Let's face it, Donald Trump would be a disaster for the country. He has no bearings from which anyone can discern what direction he would take the country in times of crisis, let alone the mundane gears of government that can have great long-term consequences for Latinos. Moreover, his commentary and rhetoric— ranging from ridiculing former prisoner of war Sen. John McCain because he was "captured" to making fun of a disabled reporter to picking on the Muslim mother of a fallen U.S. Army captain is incredibly disturbing. There really isn't any discernible reason to vote for Trump.

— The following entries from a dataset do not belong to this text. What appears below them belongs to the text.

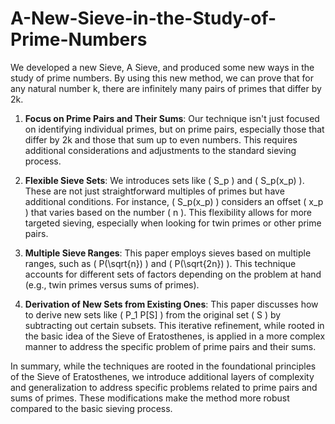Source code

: # A-New-Sieve-in-the-Study-of-Prime-Numbers
We developed a new Sieve, A Sieve, and produced some new ways in the study of prime numbers. By using this new method, we can prove that for any natural number k, there are infinitely many pairs of primes that differ by 2k.

1. **Focus on Prime Pairs and Their Sums**: Our technique isn't just focused on identifying individual primes, but on prime pairs, especially those that differ by 2k and those that sum up to even numbers. This requires additional considerations and adjustments to the standard sieving process.

2. **Flexible Sieve Sets**: We introduces sets like \( S_p \) and \( S_p(x_p) \). These are not just straightforward multiples of primes but have additional conditions. For instance, \( S_p(x_p) \) considers an offset \( x_p \) that varies based on the number \( n \). This flexibility allows for more targeted sieving, especially when looking for twin primes or other prime pairs.

3. **Multiple Sieve Ranges**: This paper employs sieves based on multiple ranges, such as \( P(\sqrt{n}) \) and \( P(\sqrt{2n}) \). This technique accounts for different sets of factors depending on the problem at hand (e.g., twin primes versus sums of primes).

4. **Derivation of New Sets from Existing Ones**: This paper discusses how to derive new sets like \( P_1 P[S] \) from the original set \( S \) by subtracting out certain subsets. This iterative refinement, while rooted in the basic idea of the Sieve of Eratosthenes, is applied in a more complex manner to address the specific problem of prime pairs and their sums.

In summary, while the techniques are rooted in the foundational principles of the Sieve of Eratosthenes, we introduce additional layers of complexity and generalization to address specific problems related to prime pairs and sums of primes. These modifications make the method more robust compared to the basic sieving process.

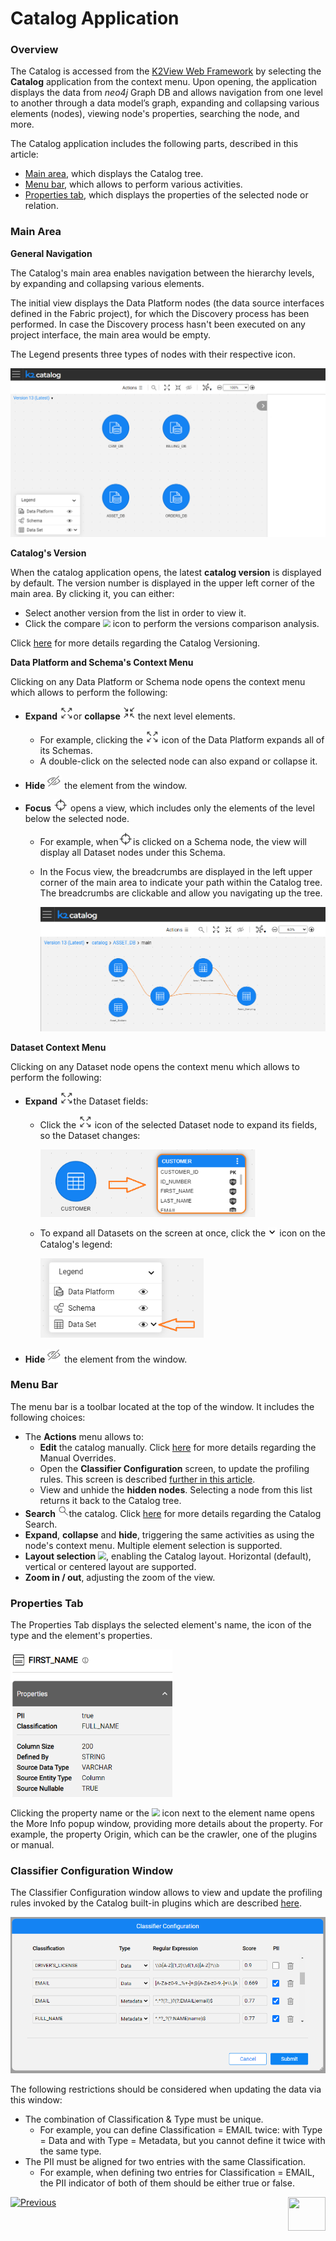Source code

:# Catalog Application

### Overview

The Catalog is accessed from the [K2View Web Framework](/articles/30_web_framework/01_web_framework_overview.md) by selecting the **Catalog** application from the context menu. Upon opening, the application displays the data from *neo4j* Graph DB and allows navigation from one level to another through a data model’s graph, expanding and collapsing various elements (nodes), viewing node's properties, searching the node, and more.

The Catalog application includes the following parts, described in this article:

* [Main area](05_catalog_app.md#main-area), which displays the Catalog tree.
* [Menu bar](05_catalog_app.md#menu-bar), which allows to perform various activities. 
* [Properties tab](05_catalog_app.md#properties-tab), which displays the properties of the selected node or relation.

### Main Area

**General Navigation**

The Catalog's main area enables navigation between the hierarchy levels, by expanding and collapsing various elements.

The initial view displays the Data Platform nodes (the data source interfaces defined in the Fabric project), for which the Discovery process has been performed. In case the Discovery process hasn't been executed on any project interface, the main area would be empty. 

The Legend presents three types of nodes with their respective icon. 

<img src="images/catalog_app.png" style="zoom:75%;" />

**Catalog's Version**

When the catalog application opens, the latest **catalog version** is displayed by default. The version number is displayed in the upper left corner of the main area. By clicking it, you can either: 

* Select another version from the list in order to view it.
* Click the compare <img src="images/compare.png" style="zoom:75%;" /> icon to perform the versions comparison analysis.  

Click [here](06_catalog_versioning.md) for more details regarding the Catalog Versioning.

**Data Platform and Schema's Context Menu**

Clicking on any Data Platform or Schema node opens the context menu which allows to perform the following:

* **Expand** <img src="images/expand.png" style="zoom:80%;" />or **collapse** <img src="images/collapse.png" style="zoom:80%;" /> the next level elements. 
  
  * For example, clicking the <img src="images/expand.png" style="zoom:80%;" /> icon of the Data Platform expands all of its Schemas. 
  * A double-click on the selected node can also expand or collapse it.
  
* **Hide** <img src="images/hide.png" style="zoom:80%;" /> the element from the window.

* **Focus** <img src="images/focus.png" style="zoom:80%;" /> opens a view, which includes only the elements of the level below the selected node.
  
  * For example, when<img src="images/focus.png" style="zoom:80%;" />is clicked on a Schema node, the view will display all Dataset nodes under this Schema.
  
  * In the Focus view, the breadcrumbs are displayed in the left upper corner of the main area to indicate your path within the Catalog tree. The breadcrumbs are clickable and allow you navigating up the tree.  
  
    <img src="images/breadcrumbs.png" style="zoom: 67%;" />

**Dataset Context Menu**

Clicking on any Dataset node opens the context menu which allows to perform the following:

* **Expand** <img src="images/expand.png" style="zoom:80%;" />the Dataset fields:

  * Click the <img src="images/expand.png" style="zoom:80%;" /> icon of the selected Dataset node to expand its fields, so the Dataset changes:

    <img src="images/dataset_collapsed_expanded.png" style="zoom:75%;" />

  * To expand all Datasets on the screen at once, click the <img src="images/expand-fields.png" style="zoom:75%;" /> icon on the Catalog's legend:

    <img src="images/legend.png" style="zoom:75%;" />

* **Hide** <img src="images/hide.png" style="zoom:80%;" /> the element from the window.

### Menu Bar

The menu bar is a toolbar located at the top of the window. It includes the following choices:

* The **Actions** menu allows to:
  * **Edit** the catalog manually. Click [here](07_manual_overrides.md) for more details regarding the Manual Overrides.
  * Open the **Classifier Configuration** screen, to update the profiling rules. This screen is described [further in this article](05_catalog_app.md#classifier-configuration-window). 
  * View and unhide the **hidden nodes**. Selecting a node from this list returns it back to the Catalog tree.
* **Search** <img src="images/search.png" style="zoom:80%;" />the catalog. Click [here](08_search_catalog.md) for more details regarding the Catalog Search. 
* **Expand**, **collapse** and **hide**, triggering the same activities as using the node's context menu. Multiple element selection is supported.  
* **Layout selection** <img src="images/layout.png" style="zoom:80%;" />, enabling the Catalog layout. Horizontal (default), vertical or centered layout are supported.
* **Zoom in / out**, adjusting the zoom of the view.

### Properties Tab

The Properties Tab displays the selected element's name, the icon of the type and the element's  properties.

<img src="images/properties.png" style="zoom: 67%;" />

Clicking the property name or the <img src="images/info.png" style="zoom:80%;"/> icon next to the element name opens the More Info popup window, providing more details about the property. For example, the property Origin, which can be the crawler, one of the plugins or manual.

### Classifier Configuration Window

The Classifier Configuration window allows to view and update the profiling rules invoked by the Catalog built-in plugins which are described [here](04_plugin_framework.md#built-in-plugins).

<img src="images/classifier.png" style="zoom: 67%;" />

The following restrictions should be considered when updating the data via this window:

* The combination of Classification & Type must be unique.
  * For example, you can define Classification = EMAIL twice: with Type = Data and with Type = Metadata, but you cannot define it twice with the same type.
* The PII must be aligned for two entries with the same Classification.
  * For example, when defining two entries for Classification = EMAIL, the PII indicator of both of them should be either true or false.





[![Previous](/articles/images/Previous.png)](04a_catalog_integration_with_fabric.md)[<img align="right" width="60" height="54" src="/articles/images/Next.png">](06_catalog_versioning.md)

But ignoring Hispanics can also have dire consequences for the Democrats. While Latinos are very unlikely to show much support for Trump, taking this voter block for granted may have a depressing impact on voter turnout. Not coming out to vote would be almost as bad as Latinos voting for Trump. So here are four things Clinton must do to continue the progress of the party in integrating Latinos.
SPEAK MORE SPANISH
When Clinton's vice presidential candidate Tim Kaine came out in Florida speaking Spanish, many scoffed at him for "pandering" to Latinos. This is hogwash. Don't listen to those folks. Sprinkling a little español demonstrates your acceptance and integration of Latin culture. Most Latinos are bilingual and bicultural, and showing your comfort with bilingualism by peppering some words here and there is an excellent way to communicate that you understand what it means to think, speak, and maneuver through life in a multicultural environment.
EAT MORE TACOS...
...As well as pastelitos, arepas and rice and beans, for that matter. Once again, eating good Latin food is often met with derision from the cultural gatekeepers who think that somehow only they own Latin cultures. Ignore them. Hispanic cuisine is awesome - and it's also American. Gustavo Arellano's book, "Taco USA: How Mexican Food Conquered America", paints a wonderful portrait of how culture works in our multi-ethnic nation. Embrace our food, our artists, and our pop stars as you would the air you breathe. It is America, show it.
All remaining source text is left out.